MATERIAL TO PROCESS: Begin
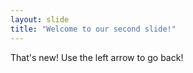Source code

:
 ```yaml
---
layout: slide
title: "Welcome to our second slide!"
---
```

That's new!
Use the left arrow to go back!
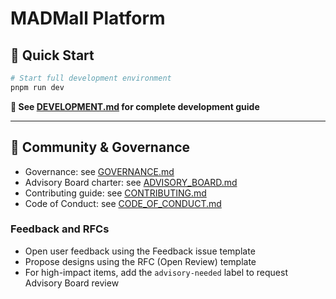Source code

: # MADMall Platform

## 🚀 Quick Start

```bash
# Start full development environment
pnpm run dev
```

**📖 See [DEVELOPMENT.md](./DEVELOPMENT.md) for complete development guide**

---

## 🤝 Community & Governance

- Governance: see [GOVERNANCE.md](./GOVERNANCE.md)
- Advisory Board charter: see [ADVISORY_BOARD.md](./ADVISORY_BOARD.md)
- Contributing guide: see [CONTRIBUTING.md](./CONTRIBUTING.md)
- Code of Conduct: see [CODE_OF_CONDUCT.md](./CODE_OF_CONDUCT.md)

### Feedback and RFCs
- Open user feedback using the Feedback issue template
- Propose designs using the RFC (Open Review) template
- For high-impact items, add the `advisory-needed` label to request Advisory Board review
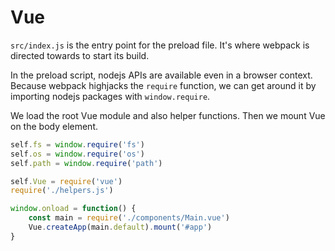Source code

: # Vue

`src/index.js` is the entry point for the preload file. It's where webpack is directed towards to start its build.

In the preload script, nodejs APIs are available even in a browser context. Because webpack highjacks the `require` function, we can get around it by importing nodejs packages with `window.require`.

We load the root Vue module and also helper functions. Then we mount Vue on the body element.

```javascript src/index.js
self.fs = window.require('fs')
self.os = window.require('os')
self.path = window.require('path')

self.Vue = require('vue')
require('./helpers.js')

window.onload = function() {
    const main = require('./components/Main.vue')
    Vue.createApp(main.default).mount('#app')
}
```
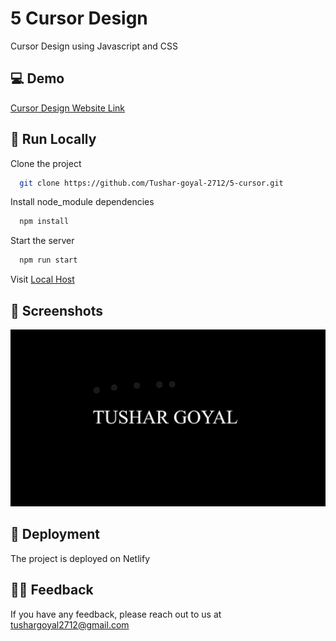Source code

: 
#  5 Cursor Design

Cursor Design using Javascript and CSS



## 💻 Demo

[Cursor Design Website Link](https://cursor-design-by-tushar.netlify.app/)


## 📍 Run Locally

Clone the project

```bash
  git clone https://github.com/Tushar-goyal-2712/5-cursor.git
```

Install node_module dependencies

```bash
  npm install
```

Start the server
```bash
  npm run start
```

Visit [Local Host](http://localhost/)


## 📍 Screenshots

![](https://github.com/Tushar-goyal-2712/5-cursor/blob/292f59c94bef8cefbf35fbb6033f1b71ec49e69a/Screenshots/design.png)


## 📍 Deployment

The project is deployed on Netlify

## 👨‍💻 Feedback

If you have any feedback, please reach out to us at tushargoyal2712@gmail.com
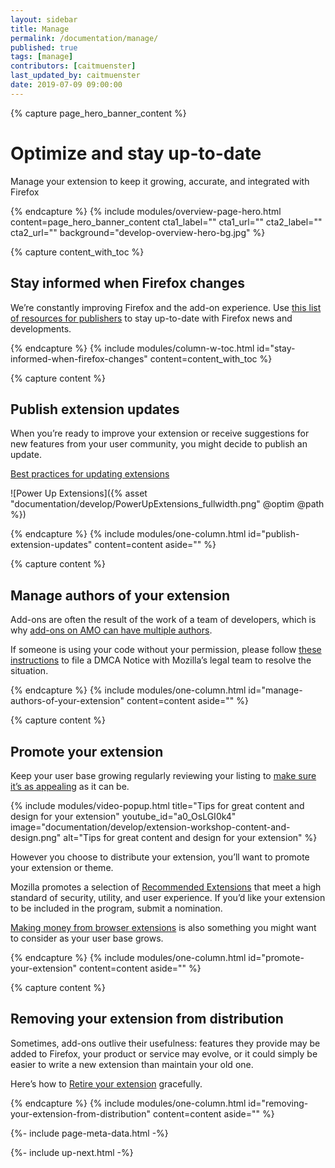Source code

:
 ```yaml
---
layout: sidebar
title: Manage
permalink: /documentation/manage/
published: true
tags: [manage]
contributors: [caitmuenster]
last_updated_by: caitmuenster
date: 2019-07-09 09:00:00
---
```


<!-- Overview Page Hero Banner -->

{% capture page_hero_banner_content %}

# Optimize and stay up-to-date

Manage your extension to keep it growing, accurate, and integrated with Firefox

{% endcapture %}
{% include modules/overview-page-hero.html
	content=page_hero_banner_content
	cta1_label=""
	cta1_url=""
	cta2_label=""
	cta2_url=""
	background="develop-overview-hero-bg.jpg"
%}

<!-- END: Overview Page Hero Banner -->

<!-- Content with Table of Contents Module -->

{% capture content_with_toc %}

## Stay informed when Firefox changes

We’re constantly improving Firefox and the add-on experience. Use [this list of resources for publishers](/documentation/manage/resources-for-publishers/) to stay up-to-date with Firefox news and developments.

{% endcapture %}
{% include modules/column-w-toc.html
	id="stay-informed-when-firefox-changes"
	content=content_with_toc
%}

<!-- END: Content with Table of Contents -->

<!-- Single Column Body Module -->

{% capture content %}

## Publish extension updates

When you’re ready to improve your extension or receive suggestions for new features from your user community, you might decide to publish an update.

[Best practices for updating extensions](/documentation/manage/best-practices-for-updating/)

![Power Up Extensions]({% asset "documentation/develop/PowerUpExtensions_fullwidth.png" @optim @path %})

{% endcapture %}
{% include modules/one-column.html
	id="publish-extension-updates"
	content=content
	aside=""
%}

<!-- END: Single Column Body Module -->

<!-- Single Column Body Module -->

{% capture content %}

## Manage authors of your extension

Add-ons are often the result of the work of a team of developers, which is why [add-ons on AMO can have multiple authors](/documentation/publish/add-on-ownership/).

If someone is using your code without your permission, please follow [these instructions](https://www.mozilla.org/about/legal/report-infringement/) to file a DMCA Notice with Mozilla’s legal team to resolve the situation.

{% endcapture %}
{% include modules/one-column.html
	id="manage-authors-of-your-extension"
	content=content
	aside=""
%}

<!-- END: Single Column Body Module -->

<!-- Single Column Body Module -->

{% capture content %}

## Promote your extension

Keep your user base growing regularly reviewing your listing to [make sure it’s as appealing](/documentation/develop/create-an-appealing-listing/) as it can be.

<!-- Video Popup Thumbnail -->

{% include modules/video-popup.html
	title="Tips for great content and design for your extension"
	youtube_id="a0_OsLGI0k4"
	image="documentation/develop/extension-workshop-content-and-design.png"
	alt="Tips for great content and design for your extension"
%}

<!-- END: Video Popup Thumbnail -->

However you choose to distribute your extension, you’ll want to promote your extension or theme.

Mozilla promotes a selection of [Recommended Extensions](https://blog.mozilla.org/addons/2019/04/08/recommended-extensions-program-coming-soon/) that meet a high standard of security, utility, and user experience. If you’d like your extension to be included in the program, submit a nomination.

[Making money from browser extensions](/documentation/publish/make-money-from-browser-extensions/) is also something you might want to consider as your user base grows.

{% endcapture %}
{% include modules/one-column.html
	id="promote-your-extension"
	content=content
	aside=""
%}

<!-- END: Single Column Body Module -->

<!-- Single Column Body Module -->

{% capture content %}

## Removing your extension from distribution

Sometimes, add-ons outlive their usefulness: features they provide may be added to Firefox, your product or service may evolve, or it could simply be easier to write a new extension than maintain your old one.

Here’s how to [Retire your extension](/documentation/manage/retiring-your-extension/) gracefully.

{% endcapture %}
{% include modules/one-column.html
	id="removing-your-extension-from-distribution"
	content=content
	aside=""
%}

<!-- END: Single Column Body Module -->

<!-- Meta Data -->

{%- include page-meta-data.html -%}

<!-- END: Meta Data -->

<!-- Up Next -->

{%- include up-next.html -%}

<!-- END: Up Next -->
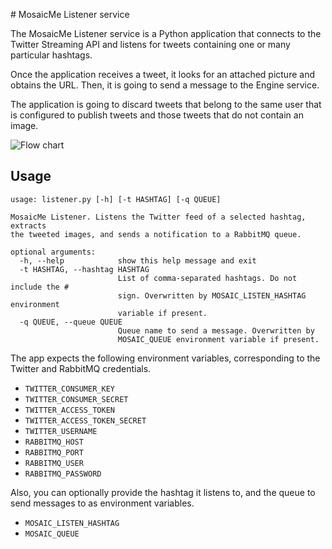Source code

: # MosaicMe Listener service

The MosaicMe Listener service is a Python application that connects to the Twitter Streaming API and listens for tweets containing one or many particular hashtags.

Once the application receives a tweet, it looks for an attached picture and obtains the URL. Then, it is going to send a message to the Engine service.

The application is going to discard tweets that belong to the same user that is configured to publish tweets and those tweets that do not contain an image.

![Flow chart](../../images/mosaicme-listener-flowchart.png)


## Usage

```
usage: listener.py [-h] [-t HASHTAG] [-q QUEUE]

MosaicMe Listener. Listens the Twitter feed of a selected hashtag, extracts
the tweeted images, and sends a notification to a RabbitMQ queue.

optional arguments:
  -h, --help            show this help message and exit
  -t HASHTAG, --hashtag HASHTAG
                        List of comma-separated hashtags. Do not include the #
                        sign. Overwritten by MOSAIC_LISTEN_HASHTAG environment
                        variable if present.
  -q QUEUE, --queue QUEUE
                        Queue name to send a message. Overwritten by
                        MOSAIC_QUEUE environment variable if present.
```

The app expects the following environment variables, corresponding to the Twitter and RabbitMQ credentials.

* `TWITTER_CONSUMER_KEY`
* `TWITTER_CONSUMER_SECRET`
* `TWITTER_ACCESS_TOKEN`
* `TWITTER_ACCESS_TOKEN_SECRET`
* `TWITTER_USERNAME`
* `RABBITMQ_HOST`
* `RABBITMQ_PORT`
* `RABBITMQ_USER`
* `RABBITMQ_PASSWORD`

Also, you can optionally provide the hashtag it listens to, and the queue to send messages to as environment variables.

* `MOSAIC_LISTEN_HASHTAG`
* `MOSAIC_QUEUE`
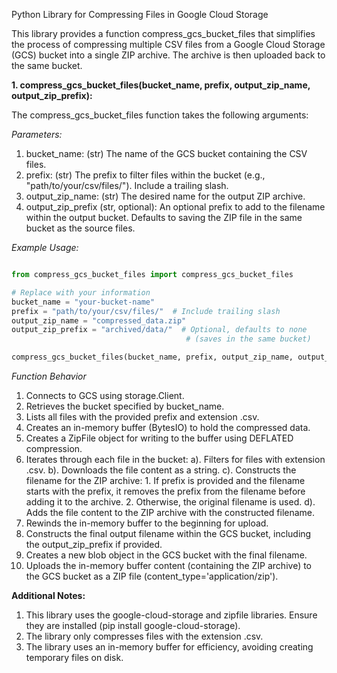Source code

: Python Library for Compressing Files in Google Cloud Storage

This library provides a function compress_gcs_bucket_files that simplifies the process of compressing multiple CSV files from a Google Cloud Storage (GCS) bucket into a single ZIP archive. The archive is then uploaded back to the same bucket.


**1. compress_gcs_bucket_files(bucket_name, prefix, output_zip_name, output_zip_prefix):**

The compress_gcs_bucket_files function takes the following arguments:

*Parameters:*

1. bucket_name: (str) The name of the GCS bucket containing the CSV files.
2. prefix: (str) The prefix to filter files within the bucket (e.g., "path/to/your/csv/files/"). Include a trailing slash.
3. output_zip_name: (str) The desired name for the output ZIP archive.
4. output_zip_prefix (str, optional): An optional prefix to add to the filename within the output bucket. Defaults to saving the ZIP file in the same bucket as the source files.


*Example Usage:*

```Python

from compress_gcs_bucket_files import compress_gcs_bucket_files

# Replace with your information
bucket_name = "your-bucket-name"
prefix = "path/to/your/csv/files/"  # Include trailing slash
output_zip_name = "compressed_data.zip"
output_zip_prefix = "archived/data/"  # Optional, defaults to none
                                       # (saves in the same bucket)

compress_gcs_bucket_files(bucket_name, prefix, output_zip_name, output_zip_prefix)

```


*Function Behavior*
1. Connects to GCS using storage.Client.
2. Retrieves the bucket specified by bucket_name.
3. Lists all files with the provided prefix and extension .csv.
4. Creates an in-memory buffer (BytesIO) to hold the compressed data.
5. Creates a ZipFile object for writing to the buffer using DEFLATED compression.
6. Iterates through each file in the bucket: 
    a). Filters for files with extension .csv.
    b). Downloads the file content as a string.
    c). Constructs the filename for the ZIP archive: 
        1. If prefix is provided and the filename starts with the prefix, it removes the prefix from the filename before adding it to the archive.
        2. Otherwise, the original filename is used.
    d). Adds the file content to the ZIP archive with the constructed filename.
7. Rewinds the in-memory buffer to the beginning for upload.
8. Constructs the final output filename within the GCS bucket, including the output_zip_prefix if provided.
9. Creates a new blob object in the GCS bucket with the final filename.
10. Uploads the in-memory buffer content (containing the ZIP archive) to the GCS bucket as a ZIP file (content_type='application/zip').


**Additional Notes:**

1. This library uses the google-cloud-storage and zipfile libraries. Ensure they are installed (pip install google-cloud-storage).
2. The library only compresses files with the extension .csv.
3. The library uses an in-memory buffer for efficiency, avoiding creating temporary files on disk.
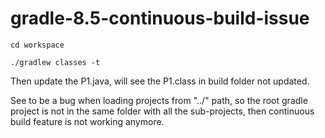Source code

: # gradle-8.5-continuous-build-issue

```
cd workspace

./gradlew classes -t
```

Then update the P1.java, will see the P1.class in build folder not updated.

See to be a bug when loading projects from "../" path, so the root gradle project is not in the same folder with all the sub-projects, then continuous build feature is not working anymore.
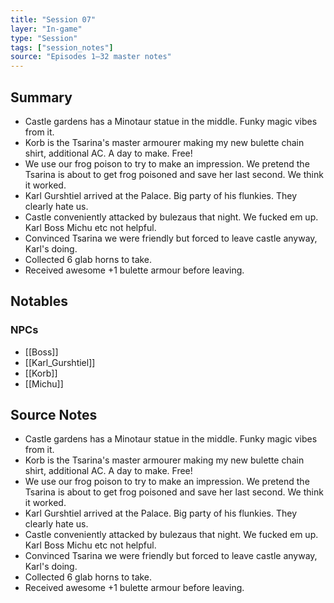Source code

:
 ```yaml
---
title: "Session 07"
layer: "In-game"
type: "Session"
tags: ["session_notes"]
source: "Episodes 1–32 master notes"
---
```

## Summary

- Castle gardens has a Minotaur statue in the middle. Funky magic vibes from it.
- Korb is the Tsarina's master armourer making my new bulette chain shirt, additional AC. A day to make. Free!
- We use our frog poison to try to make an impression. We pretend the Tsarina is about to get frog poisoned and save her last second. We think it worked.
- Karl Gurshtiel arrived at the Palace. Big party of his flunkies. They clearly hate us.
- Castle conveniently attacked by bulezaus that night. We fucked em up. Karl Boss Michu etc not helpful.
- Convinced Tsarina we were friendly but forced to leave castle anyway, Karl's doing.
- Collected 6 glab horns to take.
- Received awesome +1 bulette armour before leaving.
## Notables

### NPCs
- [[Boss]]
- [[Karl_Gurshtiel]]
- [[Korb]]
- [[Michu]]
## Source Notes

- Castle gardens has a Minotaur statue in the middle. Funky magic vibes from it.
- Korb is the Tsarina's master armourer making my new bulette chain shirt, additional AC. A day to make. Free!
- We use our frog poison to try to make an impression. We pretend the Tsarina is about to get frog poisoned and save her last second. We think it worked.
- Karl Gurshtiel arrived at the Palace. Big party of his flunkies. They clearly hate us.
- Castle conveniently attacked by bulezaus that night. We fucked em up. Karl Boss Michu etc not helpful. 
- Convinced Tsarina we were friendly but forced to leave castle anyway, Karl's doing.
- Collected 6 glab horns to take.
- Received awesome +1 bulette armour before leaving.

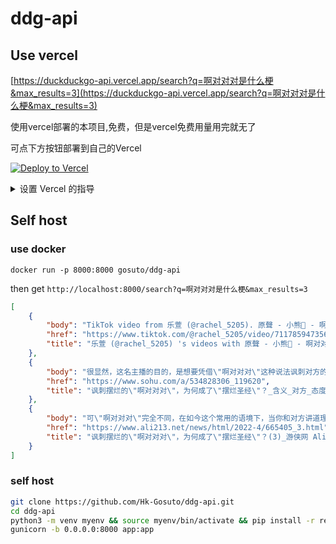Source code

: # ddg-api

## Use vercel
[https://duckduckgo-api.vercel.app/search?q=啊对对对是什么梗&max_results=3](https://duckduckgo-api.vercel.app/search?q=啊对对对是什么梗&max_results=3)

使用vercel部署的本项目,免费，但是vercel免费用量用完就无了

可点下方按钮部署到自己的Vercel

[![Deploy to Vercel](https://vercel.com/button)](https://vercel.com/import/project?template=https://github.com/Hk-Gosuto/ddg-api)

<details>
 <summary>设置 Vercel 的指导</summary>

1. 前往 [vercel.com](https://vercel.com/)
1. 点击 `Log in`
   ![](https://files.catbox.moe/tct1wg.png)
1. 点击 `Continue with GitHub` 通过 GitHub 进行登录
   ![](https://files.catbox.moe/btd78j.jpeg)
1. 登录 GitHub 并允许访问所有存储库（如果系统这样提示）
1. Fork 这个仓库
1. 返回到你的 [Vercel dashboard](https://vercel.com/dashboard)
1. 选择 `Import Project`
   ![](https://files.catbox.moe/qckos0.png)
1. 选择 `Import Git Repository`
   ![](https://files.catbox.moe/pqub9q.png)
1. 选择 root 并将所有内容保持不变，并且只需添加名为 PAT_1 的环境变量（如图所示），其中将包含一个个人访问令牌（PAT），你可以在[这里](https://github.com/settings/tokens/new)轻松创建（保留默认，并且只需要命名下，名字随便）
   ![](https://files.catbox.moe/0ez4g7.png)
1. 点击 deploy，这就完成了，查看你的域名就可使用 API 了！

</details>

## Self host
### use docker

```
docker run -p 8000:8000 gosuto/ddg-api
```

then get `http://localhost:8000/search?q=啊对对对是什么梗&max_results=3`
```json
[
    {
        "body": "TikTok video from 乐萱 (@rachel_5205). 原聲 - 小熊🐻 - 啊对对对.",
        "href": "https://www.tiktok.com/@rachel_5205/video/7117859473565289755",
        "title": "乐萱 (@rachel_5205) 's videos with 原聲 - 小熊🐻 - 啊对对对 | TikTok"
    },
    {
        "body": "很显然，这名主播的目的，是想要凭借\"啊对对对\"这种说法讽刺对方的死鸭子嘴硬，表现出的是一种\"你都已经这样了，那我为什么不顺从你呢？\"但看\"啊对对对\"似乎还能看到表达赞同和认可的那份本意，可将其放到如…",
        "href": "https://www.sohu.com/a/534828306_119620",
        "title": "讽刺摆烂的\"啊对对对\"，为何成了\"摆烂圣经\"？_含义_对方_态度"
    },
    {
        "body": "可\"啊对对对\"完全不同，在如今这个常用的语境下，当你和对方讲道理或者指责对方希望他能够改正的时候，这句\"啊对对对\"透露的只有藐视和满不在乎。. 也正是这满满的负能量，使得\"啊对对对\"发臭和让人反感的速度要远远快于\"绝绝子\"。. 如果将 ...",
        "href": "https://www.ali213.net/news/html/2022-4/665405_3.html",
        "title": "讽刺摆烂的\"啊对对对\"，为何成了\"摆烂圣经\"？(3)_游侠网 Ali213.net"
    }
]
```
### self host
```bash
git clone https://github.com/Hk-Gosuto/ddg-api.git
cd ddg-api
python3 -m venv myenv && source myenv/bin/activate && pip install -r requirements.txt
gunicorn -b 0.0.0.0:8000 app:app
```
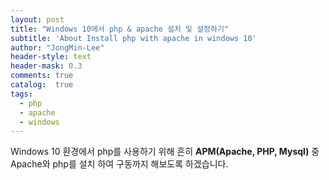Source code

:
 ```yaml
---
layout: post
title: "Windows 10에서 php & apache 설치 및 설정하기"
subtitle: 'About Install php with apache in windows 10'
author: "JongMin-Lee"
header-style: text
header-mask: 0.3
comments: true
catalog:  true
tags:
  - php
  - apache
  - windows
---
```


Windows 10 환경에서 php를 사용하기 위해 흔히 **APM(Apache, PHP, Mysql)** 중 Apache와 php를 설치 하여 구동까지 해보도록 하겠습니다.  

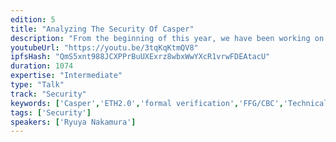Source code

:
 ```yaml
---
edition: 5
title: "Analyzing The Security Of Casper"
description: "From the beginning of this year, we have been working on the security analysis of Casper FFG/CBC, resulting in findings of attacks and formal proofs of properties. In this talk, I'll share a few tips towards the secure development of cryptoeconomic protocols, as well as our research on Casper."
youtubeUrl: "https://youtu.be/3tqKqKtmQV8"
ipfsHash: "QmS5xnt988JCXPPrBuUXExrz8wbxWwYXcR1vrwFDEAtacU"
duration: 1074
expertise: "Intermediate"
type: "Talk"
track: "Security"
keywords: ['Casper','ETH2.0','formal verification','FFG/CBC','Technical']
tags: ['Security']
speakers: ['Ryuya Nakamura']
---
```

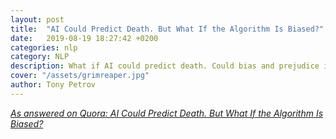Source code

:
 ```yaml
---
layout: post
title:  "AI Could Predict Death. But What If the Algorithm Is Biased?"
date:   2019-08-19 18:27:42 +0200
categories: nlp
category: NLP
description: What if AI could predict death. Could bias and prejudice influence it?
cover: "/assets/grimreaper.jpg"
author: Tony Petrov
---
```


<i>[As answered on Quora: AI Could Predict Death. But What If the Algorithm Is Biased?](https://qr.ae/TWvDDK)</i>

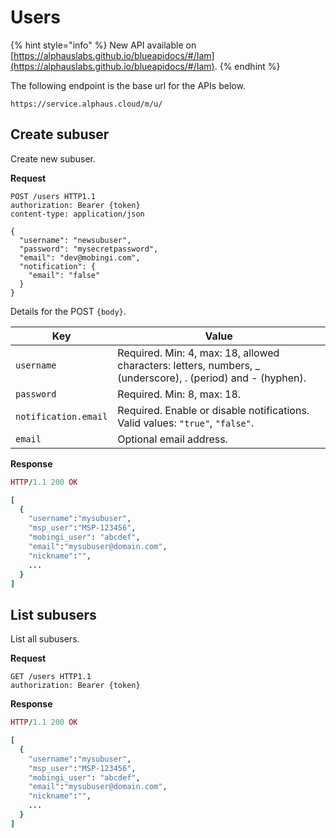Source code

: # Users

{% hint style="info" %}
New API available on [https://alphauslabs.github.io/blueapidocs/#/Iam](https://alphauslabs.github.io/blueapidocs/#/Iam).
{% endhint %}

The following endpoint is the base url for the APIs below.

```
https://service.alphaus.cloud/m/u/
```

## Create subuser

Create new subuser.

**Request**

```http
POST /users HTTP1.1
authorization: Bearer {token}
content-type: application/json

{
  "username": "newsubuser",
  "password": "mysecretpassword",
  "email": "dev@mobingi.com",
  "notification": {
    "email": "false"
  }
}
```

Details for the POST `{body}`.

| Key                  | Value                                                                                                        |
| -------------------- | ------------------------------------------------------------------------------------------------------------ |
| `username`           | Required. Min: 4, max: 18, allowed characters: letters, numbers, \_ (underscore), . (period) and - (hyphen). |
| `password`           | Required. Min: 8, max: 18.                                                                                   |
| `notification.email` | Required. Enable or disable notifications. Valid values: `"true"`, `"false"`.                                |
| `email`              | Optional email address.                                                                                      |

**Response**

```ruby
HTTP/1.1 200 OK

[
  {
    "username":"mysubuser",
    "msp_user":"MSP-123456",
    "mobingi_user": "abcdef",
    "email":"mysubuser@domain.com",
    "nickname":"",
    ...
  }
]
```

## List subusers

List all subusers.

**Request**

```http
GET /users HTTP1.1
authorization: Bearer {token}
```

**Response**

```ruby
HTTP/1.1 200 OK

[
  {
    "username":"mysubuser",
    "msp_user":"MSP-123456",
    "mobingi_user": "abcdef",
    "email":"mysubuser@domain.com",
    "nickname":"",
    ...
  }
]
```
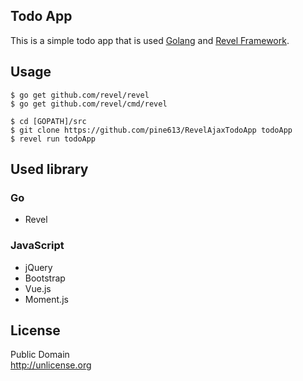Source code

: Todo App
--------

This is a simple todo app that is used [Golang](https://golang.org) and [Revel Framework](http://revel.github.io).

## Usage

```
$ go get github.com/revel/revel
$ go get github.com/revel/cmd/revel

$ cd [GOPATH]/src
$ git clone https://github.com/pine613/RevelAjaxTodoApp todoApp
$ revel run todoApp
```

## Used library
### Go
- Revel

### JavaScript
- jQuery
- Bootstrap
- Vue.js
- Moment.js

## License
Public Domain<br />
http://unlicense.org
MATERIAL TO PROCESS: End
Each line from the beginning of the entries up to and including the one containing "- Code of Conduct: see" must be restated exactly. Pictures are to be left out.

Source code

:
 ```yaml
---
layout: slide
title: "Welcome to our second slide!"
---
```

That's new!
Use the left arrow to go back!
Source code

: # MADMall Platform

## 🚀 Quick Start

```bash
# Start full development environment
pnpm run dev
```

**📖 See [DEVELOPMENT.md](./DEVELOPMENT.md) for complete development guide**

---

## 🤝 Community & Governance

- Governance: see [GOVERNANCE.md](./GOVERNANCE.md)
- Advisory Board charter: see [ADVISORY_BOARD.md](./ADVISORY_BOARD.md)
- Contributing guide: see [CONTRIBUTING.md](./CONTRIBUTING.md)
- Code of Conduct: see [CODE_OF_CONDUCT.md](./CODE_OF_CONDUCT.md)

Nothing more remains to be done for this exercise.